Ben Ben - 21 days ago 16
R Question

Does XGBoost distinguish between missing values and 0s in a sparse matrix in R?

Sometimes features can have 0s and missing values. For example, maybe you measure the strike-outs per game per pitcher for a set of baseball pitchers, and you end up with a feature vector like

feats <- c(NA, NA, NA, 3.7, 0, 2.2)


Here, 1 pitcher averaged 0 strikeouts per game and 3 pitchers didn't log any data because they haven't pitched a game yet. When we convert this to a sparse matrix we get something like

library(Matrix)
sparse1 <- sparseMatrix(i=4:6, j=rep(1, 3), x=c(3.7, 0, 2.2), dims=c(6, 1))
sparse1

[1,] .
[2,] .
[3,] .
[4,] 3.7
[5,] 0.0
[6,] 2.2


Here, the
dgCMatrix
class clearly distinguishes missing data from 0s, but from what I understand, missing data in a
dgCMatrix
is assumed to take on the value 0.

What I'm wondering is, when XGBoost attempts to split this data, does it treat the 0s and the missing data separately?

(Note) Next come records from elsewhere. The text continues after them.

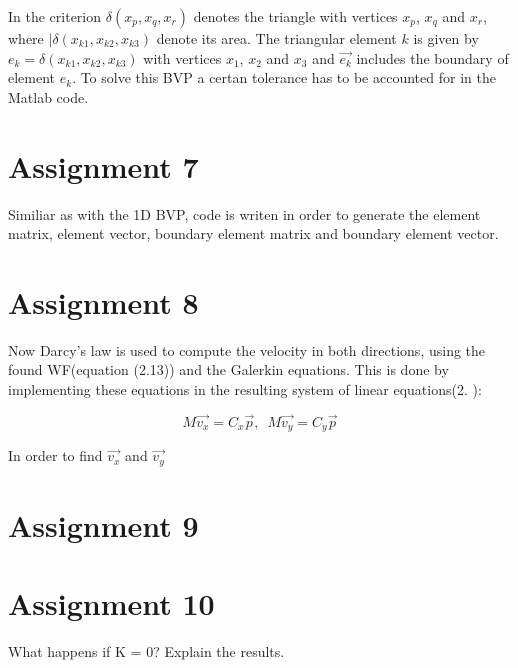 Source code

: \documentclass[a4paper]{report}
\begin{document}
In the criterion $\delta(x_p,x_q,x_r)$ denotes the triangle with vertices $x_p$, $x_q$ and $x_r$, where $|\delta(x_{k1},x_{k2},x_{k3})$ denote its area. The triangular element $k$ is given by $e_k=\delta(x_{k1},x_{k2},x_{k3})$ with vertices  $x_1$, $x_2$ and $x_3$ and $\vec{e_k}$ includes the boundary of element $e_k$. To solve this BVP a certan tolerance has to be accounted for in the Matlab code.

\section{Assignment 7}

Similiar as with the 1D BVP, code is writen in order to generate the element matrix, element vector, boundary element matrix and boundary element vector. 




\section{Assignment 8}

Now Darcy's law is used to compute the velocity in both directions, using the found WF(equation (2.13)) and the Galerkin equations. This is done by implementing these equations in the resulting system of linear equations(2. ):

\begin{equation}
 M\vec{v_x}=C_x\vec{p},\,\,\, M\vec{v_y}=C_y\vec{p}
\end{equation}

In order to find $\vec{v_x}$ and $\vec{v_y}$


\section{Assignment 9}



\section{Assignment 10}

What happens if K = 0? Explain the results.
\end{document}
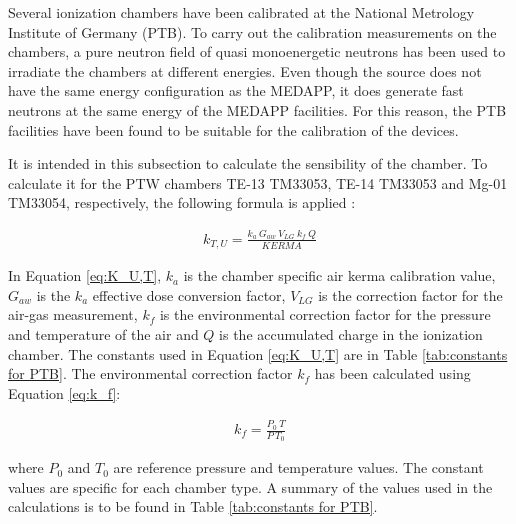 Several ionization chambers have been calibrated at the National Metrology Institute of Germany (PTB). To carry out the calibration measurements on the chambers, a pure neutron field of quasi monoenergetic neutrons has been used to irradiate the chambers at different energies. Even though the source does not have the same energy configuration as the MEDAPP, it does generate fast neutrons at the same energy of the MEDAPP facilities. For this reason, the PTB facilities have been found to be suitable for the calibration of the devices. 

It is intended in this subsection to calculate the sensibility of the chamber. To calculate it for the PTW chambers TE-13 TM33053, TE-14 TM33053 and Mg-01 TM33054, respectively, the following formula is applied \cite{ReportPTW2018}:

\begin{align}
\label{eq:K_U,T}
    {k_{T,U} = \frac{k_a \: G_{aw} \: V_{LG} \: k_f \: Q}{KERMA}}
\end{align}

In Equation \ref{eq:K_U,T}, $k_a$ is the chamber specific air kerma calibration value, $G_{aw}$ is the $k_a$ effective dose conversion factor, $V_{LG}$ is the correction factor for the air-gas measurement, $k_f$ is the environmental correction factor for the pressure and temperature of the air and $Q$ is the accumulated charge in the ionization chamber. The constants used in Equation \ref{eq:K_U,T} are in Table \ref{tab:constants for PTB}. The environmental correction factor $k_f$ has been calculated using Equation \ref{eq:k_f}:

\begin{align}
\label{eq:k_f}
    {k_f = \frac{P_0 \: T}{P \: T_0}}
\end{align}

where $P_0$ and $T_0$ are reference pressure and temperature values. The  constant values are specific for each chamber type. A summary of the values used in the calculations is to be found in Table \ref{tab:constants for PTB}.

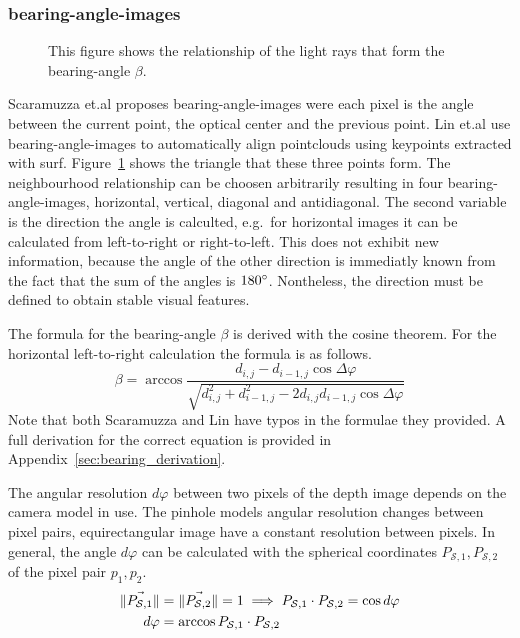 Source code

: \subsubsection{\Glspl{bearing-angle-image}}

\begin{figure}[H]
    \centering
    \caption[Schematic Representation of Bearing-Angles]{This figure shows the relationship of the light rays that form the \gls{bearing-angle} $\beta$.}\label{fig:bearing_angle}
\end{figure}

Scaramuzza et.al\cite{Scaramuzza2007} proposes \Glspl{bearing-angle-image} were each pixel is the angle between the current point, the optical center and the previous point.
Lin et.al\cite{Lin2017} use \Glspl{bearing-angle-image} to automatically align pointclouds using keypoints extracted with \acrshort{surf}.
Figure~\ref{fig:bearing_angle} shows the triangle that these three points form.
The neighbourhood relationship can be choosen arbitrarily resulting in four \Glspl{bearing-angle-image}, horizontal, vertical, diagonal and antidiagonal.
The second variable is the direction the angle is calculted, e.g.~for horizontal images it can be calculated from left-to-right or right-to-left.
This does not exhibit new information, because the angle of the other direction is immediatly known from the fact that the sum of the angles is $180\degree$.
Nontheless, the direction must be defined to obtain stable visual features.

The formula for the \gls{bearing-angle} $\beta$ is derived with the cosine theorem.
For the horizontal left-to-right calculation the formula is as follows.
\begin{equation}\label{eq:bearing-angle}
    \beta = \arccos%
            \frac{d_{i,j} - d_{i-1,j} \cos \Delta\varphi}%
                 {\sqrt{d_{i,j}^2 + d_{i-1,j}^2 - 2 d_{i,j} d_{i-1,j} \cos \Delta\varphi}}
\end{equation}
Note that both Scaramuzza\cite{Scaramuzza2007} and Lin\cite{Lin2017} have typos in the formulae they provided.
A full derivation for the correct equation is provided in Appendix~\ref{sec:bearing_derivation}.

The angular resolution $d\varphi$ between two pixels of the depth image depends on the camera model in use.
The pinhole models angular resolution changes between pixel pairs, equirectangular image have a constant resolution between pixels.
In general, the angle $d\varphi$ can be calculated with the spherical coordinates $P_{\mathcal{S},1}, P_{\mathcal{S},2}$ of the pixel pair $p_1, p_2$.
\begin{equation}
\begin{aligned}
    \lVert\vec{P_{\mathcal{S},1}}\rVert &= \lVert\vec{P_{\mathcal{S},2}}\rVert = 1 \implies P_{\mathcal{S},1} \cdot P_{\mathcal{S},2} = \cos d\varphi \\
    d\varphi &= \arccos P_{\mathcal{S},1} \cdot P_{\mathcal{S},2}
\end{aligned}
\end{equation}

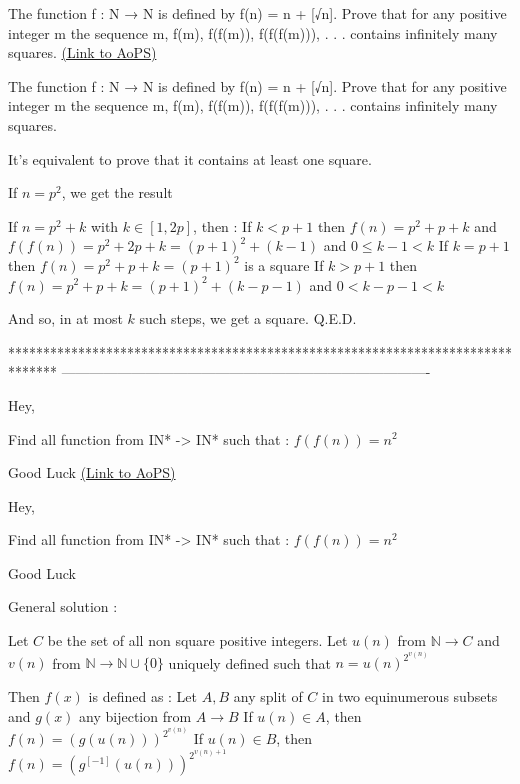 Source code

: \begin{problem}
	The function f : N → N is defined by f(n) = n + [√n]. Prove that
for any positive integer m the sequence m, f(m), f(f(m)), f(f(f(m))), . . .
contains infinitely many squares.
	\flushright \href{https://artofproblemsolving.com/community/c6h468872}{(Link to AoPS)}
\end{problem}



\begin{solution}
	\begin{tcolorbox}The function f : N → N is defined by f(n) = n + [√n]. Prove that
for any positive integer m the sequence m, f(m), f(f(m)), f(f(f(m))), . . .
contains infinitely many squares.\end{tcolorbox}
It's equivalent to prove that it contains at least one square.

If $n=p^2$, we get the result

If $n=p^2+k$ with $k\in[1,2p]$, then :
If $k<p+1$ then $f(n)=p^2+p+k$ and $f(f(n))=p^2+2p+k=(p+1)^2+(k-1)$ and $0\le k-1<k$
If $k=p+1$ then $f(n)=p^2+p+k=(p+1)^2$ is a square
If $k>p+1$ then $f(n)=p^2+p+k=(p+1)^2+(k-p-1)$ and $0<k-p-1<k$

And so, in at most $k$ such steps, we get a square.
Q.E.D.
\end{solution}
*******************************************************************************
-------------------------------------------------------------------------------

\begin{problem}
	Hey,

Find all function from IN* -> IN* such that :
$f(f(n))=n^{2}$

Good Luck
	\flushright \href{https://artofproblemsolving.com/community/c6h469041}{(Link to AoPS)}
\end{problem}



\begin{solution}
	\begin{tcolorbox}Hey,

Find all function from IN* -> IN* such that :
$f(f(n))=n^{2}$

Good Luck\end{tcolorbox}
General solution :

Let $C$ be the set of all non square positive integers.
Let $u(n)$ from $\mathbb N\to C$ and $v(n)$ from $\mathbb N\to \mathbb N\cup\{0\}$ uniquely defined such that $n=u(n)^{2^{v(n)}}$

Then $f(x)$ is defined as :
Let $A,B$ any split of $C$ in two equinumerous subsets and $g(x)$ any bijection from $A\to B$
If $u(n)\in A$, then $f(n)=\left(g(u(n))\right)^{2^{v(n)}}$
If $u(n)\in B$, then $f(n)=\left(g^{[-1]}(u(n))\right)^{2^{v(n)+1}}$
\end{solution}



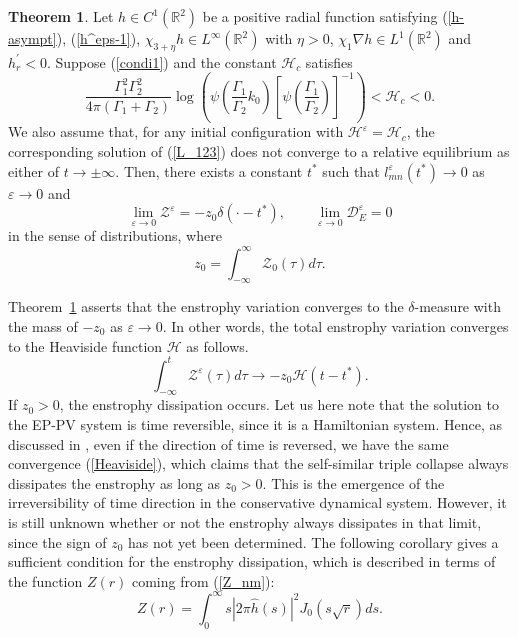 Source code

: \documentclass{article}
\theoremstyle{definition}
\newtheorem{theorem}{Theorem}[section]
\begin{document}
\begin{theorem}
Let $h \in C^1(\mathbb{R}^2)$ be a positive radial function satisfying (\ref{h-asympt}), (\ref{h^eps-1}), $\chi_{3+\eta} h \in L^\infty(\mathbb{R}^2)$ with $\eta > 0$, $\chi_1 \nabla h \in L^1(\mathbb{R}^2)$ and $h_r^\prime < 0$. Suppose (\ref{condi1}) and the constant $\mathscr{H}_c$ satisfies
\begin{equation}
\frac{\Gamma_1^2 \Gamma_2^2}{4\pi(\Gamma_1 + \Gamma_2)} \log\left( \psi\left( \frac{\Gamma_1}{\Gamma_2}k_0 \right) \left[ \psi\left( \frac{\Gamma_1}{\Gamma_2} \right) \right]^{-1} \right) < \mathscr{H}_c < 0.  \label{H-Range}
\end{equation}
We also assume that, for any initial configuration with $\mathscr{H}^\varepsilon = \mathscr{H}_c$, the corresponding solution of (\ref{L_123})  does not converge to a relative equilibrium as either of $t \rightarrow \pm \infty$. Then, there exists a constant $t^\ast$ such that $l^\varepsilon_{mn}(t^\ast) \rightarrow 0$ as  $\varepsilon \rightarrow 0$ and
\begin{equation*}
\lim_{\varepsilon \rightarrow 0} \mathscr{Z}^\varepsilon = - z_0 \delta(\cdot - t^\ast) , \qquad \lim_{\varepsilon \rightarrow 0} \mathscr{D}_E^\varepsilon = 0
\end{equation*}
in the sense of distributions, where  
\begin{equation}
z_0 = \int_{-\infty}^\infty \mathscr{Z}_0(\tau) d\tau. 
\label{z_0}
\end{equation} 
\label{thm-dissipation}
\end{theorem} 



Theorem~\ref{thm-dissipation} asserts that the enstrophy variation converges to the $\delta$-measure with the mass of $- z_0$ as $\varepsilon \rightarrow 0$. In other words, the total enstrophy variation converges to
the Heaviside function $\mathcal{H}$ as follows.
\begin{equation}
\int_{-\infty}^t \mathscr{Z}^\varepsilon(\tau) d\tau \longrightarrow -z_0 \mathcal{H}(t-t^\ast).
\label{Heaviside}
\end{equation}
If $z_0>0$, the enstrophy dissipation occurs. Let us here note that the solution to the EP-PV system is time reversible, since it
is a Hamiltonian  system. Hence,  as discussed in \cite{G.2}, even if the direction of time is reversed, we have  the same convergence (\ref{Heaviside}),
which claims that the self-similar triple collapse always dissipates the enstrophy as long as $z_0>0$.
This is the emergence of the irreversibility of time direction in the conservative dynamical system.  However, it is still unknown 
whether or not the enstrophy always dissipates in that limit, since the sign of $z_0$ has not yet been determined. 
The following corollary  gives a sufficient condition for the enstrophy dissipation, which is described in terms of the function $Z(r)$ 
coming from (\ref{Z_nm}):
\begin{equation}
Z(r) = \int_0^\infty s \left\vert 2\pi\widehat{h}(s) \right\vert^2  J_0 \left( s \sqrt{r} \right) ds. \label{Z}
\end{equation}
\end{document}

In other words, when XGBoost tries to split on this feature, does it follow the NA protocol (checking both split directions) for the missing data, or does it send the missing data to the same location as the non-sparse 0 values?

Answer

To answer the exact question though:

yes, a missing value is not considered for the gain computation (does not add to the sum of gradient and hessian of the children in a boosting tree) while a 0 value is considered (and adds to the sum of gradient and hessian of the children in a boosting tree)

So, a 0 and a missing value is not the same.